Astrocyte‐specific angiotensin II type 1 receptor knockout by using cre‐loxp system attenuates left ventricular remodeling after myocardial infarction (875.9)

Background: Brain angiotensin II type 1 receptor (AT 1 R)‐induced pathways (i.e., apoptosis, oxidative stress, and sympathoexcitation) worsen left ventricular (LV) remodeling after myocardial infarction (MI). Although astrocytes were recently suggested to have multiple and important functions in neurovascular unit, normal astrocytes have little AT 1 R. We hypothesized that MI‐induced abnormal expression of astrocyte AT 1 R, not neuron, would be a primary cause of worsening LV remodeling. Methods and Results: We generated astrocyte‐specific AT 1 R knockout mice (astrocyte/AT 1 R (‐/‐)). In astrocyte/AT 1 R (+/+) mice at 1 month after MI, we examined brainstem tissues by double immunohistostaining for glial fibrillary acidic protein (GFAP) and AT 1 R, and determined GFAP positive cells had morphologic changes with increased AT 1 R expression compared to sham mice without MI. In astrocyte/AT 1 R (‐/‐) at 1 month after MI, GFAP positive cells with AT 1 R expression were not observed.

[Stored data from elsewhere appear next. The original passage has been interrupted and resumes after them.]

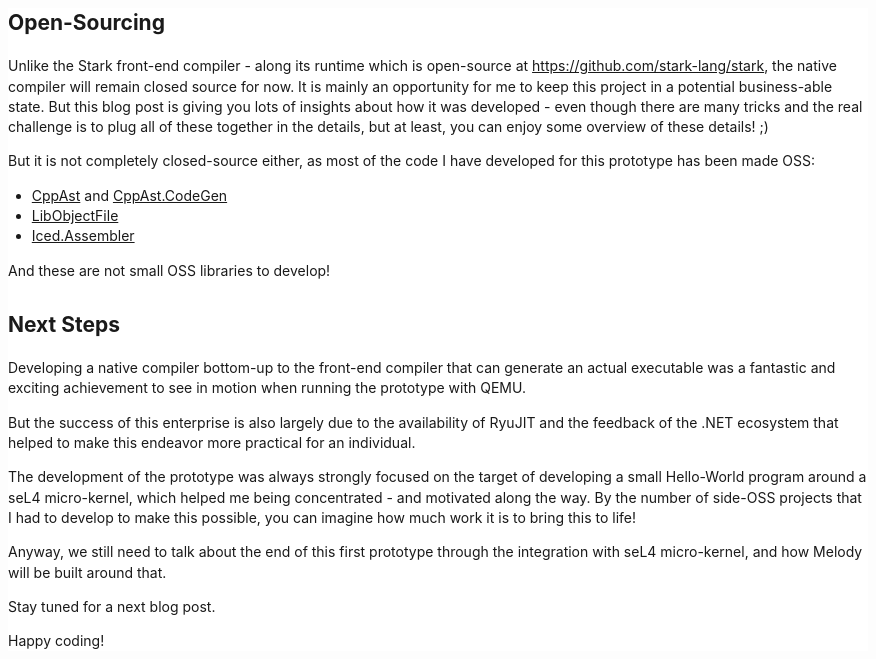 ## Open-Sourcing

Unlike the Stark front-end compiler - along its runtime which is open-source at <https://github.com/stark-lang/stark>, the native compiler will remain closed source for now. It is mainly an opportunity for me to keep this project in a potential business-able state. But this blog post is giving you lots of insights about how it was developed - even though there are many tricks and the real challenge is to plug all of these together in the details, but at least, you can enjoy some overview of these details! ;)

But it is not completely closed-source either, as most of the code I have developed for this prototype has been made OSS:

- [CppAst](https://github.com/xoofx/CppAst) and [CppAst.CodeGen](https://github.com/xoofx/CppAst.CodeGen)
- [LibObjectFile](https://github.com/xoofx/LibObjectFile)
- [Iced.Assembler](https://github.com/0xd4d/iced)

And these are not small OSS libraries to develop!

## Next Steps

Developing a native compiler bottom-up to the front-end compiler that can generate an actual executable was a fantastic and exciting achievement to see in motion when running the prototype with QEMU.

But the success of this enterprise is also largely due to the availability of RyuJIT and the feedback of the .NET ecosystem that helped to make this endeavor more practical for an individual.

The development of the prototype was always strongly focused on the target of developing a small Hello-World program around a seL4 micro-kernel, which helped me being concentrated - and motivated along the way. By the number of side-OSS projects that I had to develop to make this possible, you can imagine how much work it is to bring this to life!

Anyway, we still need to talk about the end of this first prototype through the integration with seL4 micro-kernel, and how Melody will be built around that. 

Stay tuned for a next blog post.

Happy coding!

LV size at 1 month after MI was smaller in astrocyte/AT 1 R (‐/‐) than in astrocyte/AT 1 R (+/+) mice. Heart weight of astrocyte/AT 1 R (‐/‐) at 1 month after MI was lighter than that of astrocyte/AT 1 R (+/+) mice. Conclusion: Targeted deletion of AT 1 R in astrocytes attenuated LV dilatation after MI. These findings suggest that MI‐induced abnormal expression of AT 1 R in astrocytes is potential primary cause of worsening LV remodeling after MI.